Florian Westphal Sept. 23, 2022, 10:38 a.m. UTC
Martin Zaharinov reports BUG() in mm land for 5.19.10 kernel:
 kernel BUG at mm/vmalloc.c:2437!
 invalid opcode: 0000 [#1] SMP
 CPU: 28 PID: 0 Comm: swapper/28 Tainted: G        W  O      5.19.9 #1
 [..]
 RIP: 0010:__get_vm_area_node+0x120/0x130
  __vmalloc_node_range+0x96/0x1e0
  kvmalloc_node+0x92/0xb0
  bucket_table_alloc.isra.0+0x47/0x140
  rhashtable_try_insert+0x3a4/0x440
  rhashtable_insert_slow+0x1b/0x30
 [..]

bucket_table_alloc uses kvzallocGPF_ATOMIC).  If kmalloc fails, this now
falls through to vmalloc and hits code paths that assume GFP_KERNEL.

Revert the problematic change and stay with slab allocator.

Reported-by: Martin Zaharinov <micron10@gmail.com>
Fixes: a421ef303008 ("mm: allow !GFP_KERNEL allocations for kvmalloc")
Cc: Michal Hocko <mhocko@suse.com>
Link: https://lore.kernel.org/netdev/09BE0B8A-3ADF-458E-B75E-931B74996355@gmail.com/T/#u

Signed-off-by: Florian Westphal <fw@strlen.de>
---
 mm/util.c | 7 +++++++
 1 file changed, 7 insertions(+)

Comments

Michal Hocko Sept. 23, 2022, 1:29 p.m. UTC | #1
On Fri 23-09-22 12:38:58, Florian Westphal wrote:
> Martin Zaharinov reports BUG() in mm land for 5.19.10 kernel:
>  kernel BUG at mm/vmalloc.c:2437!
>  invalid opcode: 0000 [#1] SMP
>  CPU: 28 PID: 0 Comm: swapper/28 Tainted: G        W  O      5.19.9 #1
>  [..]
>  RIP: 0010:__get_vm_area_node+0x120/0x130
>   __vmalloc_node_range+0x96/0x1e0
>   kvmalloc_node+0x92/0xb0
>   bucket_table_alloc.isra.0+0x47/0x140
>   rhashtable_try_insert+0x3a4/0x440
>   rhashtable_insert_slow+0x1b/0x30
>  [..]
> 
> bucket_table_alloc uses kvzallocGPF_ATOMIC).  If kmalloc fails, this now
> falls through to vmalloc and hits code paths that assume GFP_KERNEL.
> 
> Revert the problematic change and stay with slab allocator.

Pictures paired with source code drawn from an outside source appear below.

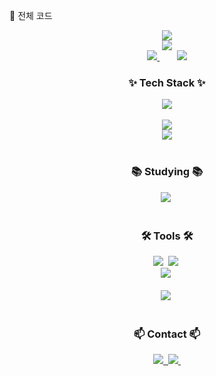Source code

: 💾 전체 코드
<!--타이틀 부분-->
<div align="center">
  <a href="https://capsule-render.vercel.app">
    <img src="https://capsule-render.vercel.app/api?type=venom&color=gradient&height=300&section=header&text=Doyeon's%20Github&fontSize=90"/>
  </a>
</div>

<div align="center">
  <a href="https://git.io/typing-svg">
    <img src="https://readme-typing-svg.demolab.com?font=Gwendolyn&weight=700&size=30&pause=1000&color=71B7FF&center=true&vCenter=true&random=false&width=435&lines=Welcome+to+my+code+playground;I+am+a+Data+Engineer;I+ + 
have+ +experience+at+ +an+ +embedded+ +developer+ +and+ +an+ +iOS+ +developer"/>
  </a>
</div>

<div align="center">
  <a href="https://github-readme-stats.vercel.app">
    <img src="https://github-readme-stats.vercel.app/api?username=doyeonkp&show_icons=true&theme=dark#gh-dark-mode-only)](https://github.com/anuraghazra/github-readme-stats#gh-dark-mode-only"/>
  </a>
  &nbsp;&nbsp;&nbsp;&nbsp;&nbsp;&nbsp;
  <a href="https://github-readme-stats.vercel.app">
    <img src="https://github-readme-stats.vercel.app/api/top-langs/?username=doyeonkp&layout=compact"/>
  </a>
</div>

<!--내용 부분-->
<h3 align="center">✨ Tech Stack ✨</h3>
<div align="center">
  <a href="https://skillicons.dev">
    <img src="https://skillicons.dev/icons?i=python,swift,cpp,c,mysql"/>
  </a>
</div>
<br>
<div align="center">
    <img src="https://skillicons.dev/icons?i=git,kubernetes,docker,jenkins,nginx" />
</div>
<div align="center">
    <img src="https://skillicons.dev/icons?i=kafka,azure,elasticsearch"/>
</div>
<br>

<h3 align="center">📚 Studying 📚</h3>
<div align="center">
  <img src="https://img.shields.io/badge/#7F52FF?style=for-the-badge&logo=kotlin&logoColor=white" />&nbsp
</div>

<br>

<h3 align="center">🛠 Tools 🛠</h3>
<div align="center">
  <img src="https://img.shields.io/badge/git-F05033.svg?style=for-the-badge&logo=git&logoColor=white" />&nbsp
  <img src="https://img.shields.io/badge/github-181717.svg?style=for-the-badge&logo=github&logoColor=white" />&nbsp
</div>

<div align="center">
  <img src="https://img.shields.io/badge/figma-F24E1E.svg?style=for-the-badge&logo=figma&logoColor=white" />&nbsp
</div>

<br>

<div align="center">
  <img src="https://img.shields.io/badge/jupyter-2C2C32.svg?style=for-the-badge&logo=jupyter&logoColor=F37726" />&nbsp
</div>

<br>

<h3 align="center">📫 Contact 📫</h3>
<div align="center">
  <a href="https://www.linkedin.com/in/kim-d-86363113b/">
    <img src="https://img.shields.io/badge/Linkedin-#0A66C2?style=for-the-badge&logo=linkedin&logoColor=white" />&nbsp
  </a>
  <a href="mailto:yesung6@gmail.com">
    <img
      src="https://img.shields.io/badge/yesung6@gmail.com-D14836?style=for-the-badge&logo=gmail&logoColor=white"/>&nbsp
  </a>
</div>

<!--
**doyeonkp/doyeonkp** is a ✨ _special_ ✨ repository because its `README.md` (this file) appears on your GitHub profile.

Here are some ideas to get you started:

- 🔭 I’m currently working on ...
- 🌱 I’m currently learning ...
- 👯 I’m looking to collaborate on ...
- 🤔 I’m looking for help with ...
- 💬 Ask me about ...
- 📫 How to reach me: ...
- 😄 Pronouns: ...
- ⚡ Fun fact: ...
-->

Why don't you simply fix the caller?
Florian Westphal Sept. 23, 2022, 1:35 p.m. UTC | #2
Michal Hocko <mhocko@suse.com> wrote:
> On Fri 23-09-22 12:38:58, Florian Westphal wrote:
> > Martin Zaharinov reports BUG() in mm land for 5.19.10 kernel:
> >  kernel BUG at mm/vmalloc.c:2437!
> >  invalid opcode: 0000 [#1] SMP
> >  CPU: 28 PID: 0 Comm: swapper/28 Tainted: G        W  O      5.19.9 #1
> >  [..]
> >  RIP: 0010:__get_vm_area_node+0x120/0x130
> >   __vmalloc_node_range+0x96/0x1e0
> >   kvmalloc_node+0x92/0xb0
> >   bucket_table_alloc.isra.0+0x47/0x140
> >   rhashtable_try_insert+0x3a4/0x440
> >   rhashtable_insert_slow+0x1b/0x30
> >  [..]
> > 
> > bucket_table_alloc uses kvzallocGPF_ATOMIC).  If kmalloc fails, this now
> > falls through to vmalloc and hits code paths that assume GFP_KERNEL.
> > 
> > Revert the problematic change and stay with slab allocator.
> 
> Why don't you simply fix the caller?

Uh, not following?

kvzalloc(GFP_ATOMIC) was perfectly fine, is this illegal again?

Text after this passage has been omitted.